### Problem statement
Using the data below, return all lines in which "zeta" appears.

################

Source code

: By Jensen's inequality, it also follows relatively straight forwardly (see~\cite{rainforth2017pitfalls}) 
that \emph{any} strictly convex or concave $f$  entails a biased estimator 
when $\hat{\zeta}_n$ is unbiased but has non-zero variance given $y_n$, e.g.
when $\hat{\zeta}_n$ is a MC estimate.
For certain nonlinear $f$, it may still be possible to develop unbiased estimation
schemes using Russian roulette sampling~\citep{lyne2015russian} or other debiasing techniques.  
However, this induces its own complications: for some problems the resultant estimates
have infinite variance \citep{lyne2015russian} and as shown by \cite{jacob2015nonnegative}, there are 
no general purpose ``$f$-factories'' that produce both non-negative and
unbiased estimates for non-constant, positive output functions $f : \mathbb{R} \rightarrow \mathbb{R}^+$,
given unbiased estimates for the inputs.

################

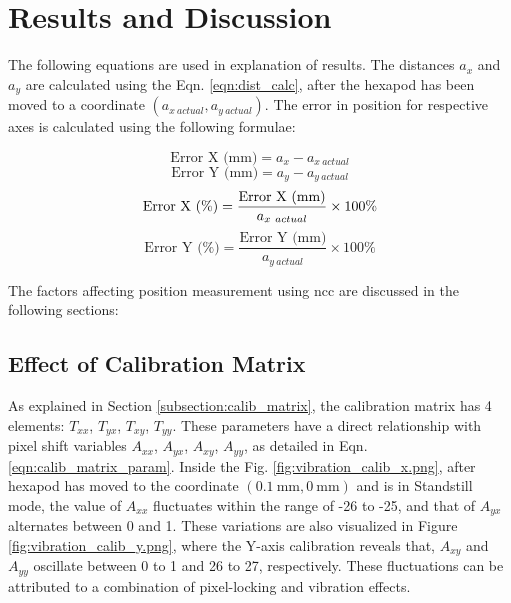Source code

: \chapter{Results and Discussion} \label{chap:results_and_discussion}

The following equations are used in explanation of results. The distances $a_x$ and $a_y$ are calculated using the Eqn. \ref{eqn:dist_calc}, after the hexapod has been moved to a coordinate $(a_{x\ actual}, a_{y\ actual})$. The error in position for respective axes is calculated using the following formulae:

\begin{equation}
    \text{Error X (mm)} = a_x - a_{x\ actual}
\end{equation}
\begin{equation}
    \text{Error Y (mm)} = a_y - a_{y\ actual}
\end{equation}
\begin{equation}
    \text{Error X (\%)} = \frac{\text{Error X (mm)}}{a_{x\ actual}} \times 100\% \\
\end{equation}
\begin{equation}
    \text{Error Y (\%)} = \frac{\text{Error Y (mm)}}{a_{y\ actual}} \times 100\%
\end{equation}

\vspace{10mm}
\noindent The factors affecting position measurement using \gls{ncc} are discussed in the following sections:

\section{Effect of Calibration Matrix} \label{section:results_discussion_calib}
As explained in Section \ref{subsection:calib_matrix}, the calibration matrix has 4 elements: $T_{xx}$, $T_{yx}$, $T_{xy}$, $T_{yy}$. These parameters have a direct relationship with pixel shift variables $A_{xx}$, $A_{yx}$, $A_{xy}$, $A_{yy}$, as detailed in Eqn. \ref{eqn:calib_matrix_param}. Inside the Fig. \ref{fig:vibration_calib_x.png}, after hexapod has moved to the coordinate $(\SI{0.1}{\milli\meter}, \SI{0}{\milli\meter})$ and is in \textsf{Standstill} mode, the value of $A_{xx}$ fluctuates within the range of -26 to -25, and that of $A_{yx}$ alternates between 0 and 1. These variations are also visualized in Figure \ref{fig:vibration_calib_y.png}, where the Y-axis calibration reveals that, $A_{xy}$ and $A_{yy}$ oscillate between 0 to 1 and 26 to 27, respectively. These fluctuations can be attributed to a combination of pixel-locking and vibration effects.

################

### Answer
when $\hat{\zeta}_n$ is unbiased but has non-zero variance given $y_n$, e.g.
when $\hat{\zeta}_n$ is a MC estimate.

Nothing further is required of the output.